"""

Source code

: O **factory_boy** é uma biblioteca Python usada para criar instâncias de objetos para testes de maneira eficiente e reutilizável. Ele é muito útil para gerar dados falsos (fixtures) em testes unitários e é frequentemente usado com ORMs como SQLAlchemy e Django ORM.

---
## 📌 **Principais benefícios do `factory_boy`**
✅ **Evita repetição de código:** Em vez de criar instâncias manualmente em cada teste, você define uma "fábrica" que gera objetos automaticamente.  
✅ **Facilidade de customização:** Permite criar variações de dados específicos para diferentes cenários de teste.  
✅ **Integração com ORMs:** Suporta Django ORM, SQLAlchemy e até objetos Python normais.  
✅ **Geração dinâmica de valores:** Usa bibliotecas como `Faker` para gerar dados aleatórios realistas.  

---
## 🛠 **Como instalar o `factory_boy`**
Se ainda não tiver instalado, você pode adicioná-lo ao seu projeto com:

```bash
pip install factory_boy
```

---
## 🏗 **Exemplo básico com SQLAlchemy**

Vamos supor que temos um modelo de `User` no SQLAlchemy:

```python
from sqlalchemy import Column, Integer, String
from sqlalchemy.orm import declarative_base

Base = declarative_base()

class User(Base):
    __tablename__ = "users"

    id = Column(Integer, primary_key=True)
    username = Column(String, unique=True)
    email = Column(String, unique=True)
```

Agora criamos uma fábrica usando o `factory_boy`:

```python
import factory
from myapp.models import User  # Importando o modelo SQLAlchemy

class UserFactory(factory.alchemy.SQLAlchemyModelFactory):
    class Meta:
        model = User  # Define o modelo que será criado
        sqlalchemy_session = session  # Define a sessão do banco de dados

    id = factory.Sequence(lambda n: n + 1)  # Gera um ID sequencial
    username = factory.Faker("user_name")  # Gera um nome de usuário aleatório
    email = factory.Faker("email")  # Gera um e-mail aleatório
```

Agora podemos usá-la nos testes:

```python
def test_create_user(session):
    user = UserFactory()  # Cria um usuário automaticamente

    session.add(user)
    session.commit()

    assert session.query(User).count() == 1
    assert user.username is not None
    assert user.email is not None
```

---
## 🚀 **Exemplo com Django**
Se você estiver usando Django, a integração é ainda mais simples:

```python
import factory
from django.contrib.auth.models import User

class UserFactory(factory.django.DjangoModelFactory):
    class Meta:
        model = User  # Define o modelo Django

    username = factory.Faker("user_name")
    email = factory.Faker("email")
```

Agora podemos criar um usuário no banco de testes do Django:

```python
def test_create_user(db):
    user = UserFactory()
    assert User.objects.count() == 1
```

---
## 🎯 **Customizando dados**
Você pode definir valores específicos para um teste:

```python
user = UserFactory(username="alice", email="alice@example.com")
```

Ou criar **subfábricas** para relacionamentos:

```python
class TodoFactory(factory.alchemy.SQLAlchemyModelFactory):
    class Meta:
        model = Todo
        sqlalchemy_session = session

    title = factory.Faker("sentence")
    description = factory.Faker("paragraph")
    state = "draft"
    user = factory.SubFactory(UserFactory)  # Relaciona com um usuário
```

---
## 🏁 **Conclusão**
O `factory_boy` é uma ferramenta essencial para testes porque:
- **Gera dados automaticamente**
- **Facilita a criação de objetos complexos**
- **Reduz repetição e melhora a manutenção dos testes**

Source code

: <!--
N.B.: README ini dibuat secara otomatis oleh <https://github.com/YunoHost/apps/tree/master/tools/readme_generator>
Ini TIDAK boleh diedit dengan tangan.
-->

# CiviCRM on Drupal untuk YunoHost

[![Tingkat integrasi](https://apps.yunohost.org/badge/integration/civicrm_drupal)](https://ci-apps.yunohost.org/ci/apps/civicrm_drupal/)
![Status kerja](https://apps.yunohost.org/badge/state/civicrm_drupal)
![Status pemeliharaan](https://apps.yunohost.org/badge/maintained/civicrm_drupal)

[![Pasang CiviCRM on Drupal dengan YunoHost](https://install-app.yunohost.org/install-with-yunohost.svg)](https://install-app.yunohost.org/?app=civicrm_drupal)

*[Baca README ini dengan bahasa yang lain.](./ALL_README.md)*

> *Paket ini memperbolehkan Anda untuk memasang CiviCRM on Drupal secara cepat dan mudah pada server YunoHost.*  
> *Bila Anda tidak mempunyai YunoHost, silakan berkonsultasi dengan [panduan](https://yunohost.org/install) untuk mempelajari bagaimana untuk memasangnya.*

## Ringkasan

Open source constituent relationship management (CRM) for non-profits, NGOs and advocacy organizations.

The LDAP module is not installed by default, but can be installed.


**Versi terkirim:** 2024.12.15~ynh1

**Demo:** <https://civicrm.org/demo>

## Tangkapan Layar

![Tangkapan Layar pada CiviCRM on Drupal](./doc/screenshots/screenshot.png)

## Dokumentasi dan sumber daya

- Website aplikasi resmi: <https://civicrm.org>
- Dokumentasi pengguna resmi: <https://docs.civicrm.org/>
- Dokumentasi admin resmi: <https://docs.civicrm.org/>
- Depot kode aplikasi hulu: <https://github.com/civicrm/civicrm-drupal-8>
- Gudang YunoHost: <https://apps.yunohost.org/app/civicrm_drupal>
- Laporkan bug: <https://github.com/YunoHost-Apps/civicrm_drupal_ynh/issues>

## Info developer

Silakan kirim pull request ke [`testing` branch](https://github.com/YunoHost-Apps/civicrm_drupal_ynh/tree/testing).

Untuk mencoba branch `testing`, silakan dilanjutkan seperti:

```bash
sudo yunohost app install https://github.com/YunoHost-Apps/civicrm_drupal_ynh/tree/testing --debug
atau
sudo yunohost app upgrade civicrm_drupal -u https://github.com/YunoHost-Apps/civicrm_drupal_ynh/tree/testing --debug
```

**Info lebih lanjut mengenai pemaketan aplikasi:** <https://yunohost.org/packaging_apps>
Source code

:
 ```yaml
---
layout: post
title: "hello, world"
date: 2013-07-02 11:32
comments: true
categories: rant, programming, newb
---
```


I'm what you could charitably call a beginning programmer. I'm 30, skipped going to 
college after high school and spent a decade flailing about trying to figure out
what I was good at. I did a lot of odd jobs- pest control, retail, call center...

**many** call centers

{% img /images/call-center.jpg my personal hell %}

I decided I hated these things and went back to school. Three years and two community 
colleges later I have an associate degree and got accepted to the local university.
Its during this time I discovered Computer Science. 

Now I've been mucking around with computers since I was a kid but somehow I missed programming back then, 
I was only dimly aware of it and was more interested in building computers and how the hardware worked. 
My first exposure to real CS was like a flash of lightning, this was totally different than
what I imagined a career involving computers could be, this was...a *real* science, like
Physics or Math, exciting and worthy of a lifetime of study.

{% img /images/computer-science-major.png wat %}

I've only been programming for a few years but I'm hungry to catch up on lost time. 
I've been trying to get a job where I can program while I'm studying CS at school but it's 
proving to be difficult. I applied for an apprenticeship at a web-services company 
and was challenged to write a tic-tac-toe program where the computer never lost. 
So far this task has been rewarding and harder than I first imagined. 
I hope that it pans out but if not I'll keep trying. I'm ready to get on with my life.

"""

* [Work required] Every line above must be reproduced exactly as it stands.

* [Response to the exercise]
Source code

: O **factory_boy** é uma biblioteca Python usada para criar instâncias de objetos para testes de maneira eficiente e reutilizável. Ele é muito útil para gerar dados falsos (fixtures) em testes unitários e é frequentemente usado com ORMs como SQLAlchemy e Django ORM.

---
## 📌 **Principais benefícios do `factory_boy`**
✅ **Evita repetição de código:** Em vez de criar instâncias manualmente em cada teste, você define uma "fábrica" que gera objetos automaticamente.  
✅ **Facilidade de customização:** Permite criar variações de dados específicos para diferentes cenários de teste.  
✅ **Integração com ORMs:** Suporta Django ORM, SQLAlchemy e até objetos Python normais.  
✅ **Geração dinâmica de valores:** Usa bibliotecas como `Faker` para gerar dados aleatórios realistas.  

---
## 🛠 **Como instalar o `factory_boy`**
Se ainda não tiver instalado, você pode adicioná-lo ao seu projeto com:

```bash
pip install factory_boy
```

---
## 🏗 **Exemplo básico com SQLAlchemy**

Vamos supor que temos um modelo de `User` no SQLAlchemy:

```python
from sqlalchemy import Column, Integer, String
from sqlalchemy.orm import declarative_base

Base = declarative_base()

class User(Base):
    __tablename__ = "users"

    id = Column(Integer, primary_key=True)
    username = Column(String, unique=True)
    email = Column(String, unique=True)
```

Agora criamos uma fábrica usando o `factory_boy`:

```python
import factory
from myapp.models import User  # Importando o modelo SQLAlchemy

class UserFactory(factory.alchemy.SQLAlchemyModelFactory):
    class Meta:
        model = User  # Define o modelo que será criado
        sqlalchemy_session = session  # Define a sessão do banco de dados

    id = factory.Sequence(lambda n: n + 1)  # Gera um ID sequencial
    username = factory.Faker("user_name")  # Gera um nome de usuário aleatório
    email = factory.Faker("email")  # Gera um e-mail aleatório
```

Agora podemos usá-la nos testes:

```python
def test_create_user(session):
    user = UserFactory()  # Cria um usuário automaticamente

    session.add(user)
    session.commit()

    assert session.query(User).count() == 1
    assert user.username is not None
    assert user.email is not None
```

---
## 🚀 **Exemplo com Django**
Se você estiver usando Django, a integração é ainda mais simples:

```python
import factory
from django.contrib.auth.models import User

class UserFactory(factory.django.DjangoModelFactory):
    class Meta:
        model = User  # Define o modelo Django

    username = factory.Faker("user_name")
    email = factory.Faker("email")
```

Agora podemos criar um usuário no banco de testes do Django:

```python
def test_create_user(db):
    user = UserFactory()
    assert User.objects.count() == 1
```

---
## 🎯 **Customizando dados**
Você pode definir valores específicos para um teste:

```python
user = UserFactory(username="alice", email="alice@example.com")
```

Ou criar **subfábricas** para relacionamentos:

```python
class TodoFactory(factory.alchemy.SQLAlchemyModelFactory):
    class Meta:
        model = Todo
        sqlalchemy_session = session

    title = factory.Faker("sentence")
    description = factory.Faker("paragraph")
    state = "draft"
    user = factory.SubFactory(UserFactory)  # Relaciona com um usuário
```

---
## 🏁 **Conclusão**
O `factory_boy` é uma ferramenta essencial para testes porque:
- **Gera dados automaticamente**
- **Facilita a criação de objetos complexos**
- **Reduz repetição e melhora a manutenção dos testes**

Source code

: <!--
N.B.: README ini dibuat secara otomatis oleh <https://github.com/YunoHost/apps/tree/master/tools/readme_generator>
Ini TIDAK boleh diedit dengan tangan.
-->

# CiviCRM on Drupal untuk YunoHost

[![Tingkat integrasi](https://apps.yunohost.org/badge/integration/civicrm_drupal)](https://ci-apps.yunohost.org/ci/apps/civicrm_drupal/)
![Status kerja](https://apps.yunohost.org/badge/state/civicrm_drupal)
![Status pemeliharaan](https://apps.yunohost.org/badge/maintained/civicrm_drupal)

[![Pasang CiviCRM on Drupal dengan YunoHost](https://install-app.yunohost.org/install-with-yunohost.svg)](https://install-app.yunohost.org/?app=civicrm_drupal)

*[Baca README ini dengan bahasa yang lain.](./ALL_README.md)*

> *Paket ini memperbolehkan Anda untuk memasang CiviCRM on Drupal secara cepat dan mudah pada server YunoHost.*  
> *Bila Anda tidak mempunyai YunoHost, silakan berkonsultasi dengan [panduan](https://yunohost.org/install) untuk mempelajari bagaimana untuk memasangnya.*

## Ringkasan

Open source constituent relationship management (CRM) for non-profits, NGOs and advocacy organizations.

The LDAP module is not installed by default, but can be installed.


**Versi terkirim:** 2024.12.15~ynh1

**Demo:** <https://civicrm.org/demo>

## Tangkapan Layar

![Tangkapan Layar pada CiviCRM on Drupal](./doc/screenshots/screenshot.png)

## Dokumentasi dan sumber daya

- Website aplikasi resmi: <https://civicrm.org>
- Dokumentasi pengguna resmi: <https://docs.civicrm.org/>
- Dokumentasi admin resmi: <https://docs.civicrm.org/>
- Depot kode aplikasi hulu: <https://github.com/civicrm/civicrm-drupal-8>
- Gudang YunoHost: <https://apps.yunohost.org/app/civicrm_drupal>
- Laporkan bug: <https://github.com/YunoHost-Apps/civicrm_drupal_ynh/issues>

## Info developer

Silakan kirim pull request ke [`testing` branch](https://github.com/YunoHost-Apps/civicrm_drupal_ynh/tree/testing).

Untuk mencoba branch `testing`, silakan dilanjutkan seperti:

```bash
sudo yunohost app install https://github.com/YunoHost-Apps/civicrm_drupal_ynh/tree/testing --debug
atau
sudo yunohost app upgrade civicrm_drupal -u https://github.com/YunoHost-Apps/civicrm_drupal_ynh/tree/testing --debug
```

**Info lebih lanjut mengenai pemaketan aplikasi:** <https://yunohost.org/packaging_apps>
Source code

:
 ```yaml
---
layout: post
title: "hello, world"
date: 2013-07-02 11:32
comments: true
categories: rant, programming, newb
---
```


I'm what you could charitably call a beginning programmer. I'm 30, skipped going to 
college after high school and spent a decade flailing about trying to figure out
what I was good at. I did a lot of odd jobs- pest control, retail, call center...

**many** call centers

{% img /images/call-center.jpg my personal hell %}

I decided I hated these things and went back to school. Three years and two community 
colleges later I have an associate degree and got accepted to the local university.
Its during this time I discovered Computer Science. 

Now I've been mucking around with computers since I was a kid but somehow I missed programming back then, 
I was only dimly aware of it and was more interested in building computers and how the hardware worked. 
My first exposure to real CS was like a flash of lightning, this was totally different than
what I imagined a career involving computers could be, this was...a *real* science, like
Physics or Math, exciting and worthy of a lifetime of study.

{% img /images/computer-science-major.png wat %}

I've only been programming for a few years but I'm hungry to catch up on lost time. 
I've been trying to get a job where I can program while I'm studying CS at school but it's 
proving to be difficult. I applied for an apprenticeship at a web-services company 
and was challenged to write a tic-tac-toe program where the computer never lost. 
So far this task has been rewarding and harder than I first imagined. 
I hope that it pans out but if not I'll keep trying. I'm ready to get on with my life.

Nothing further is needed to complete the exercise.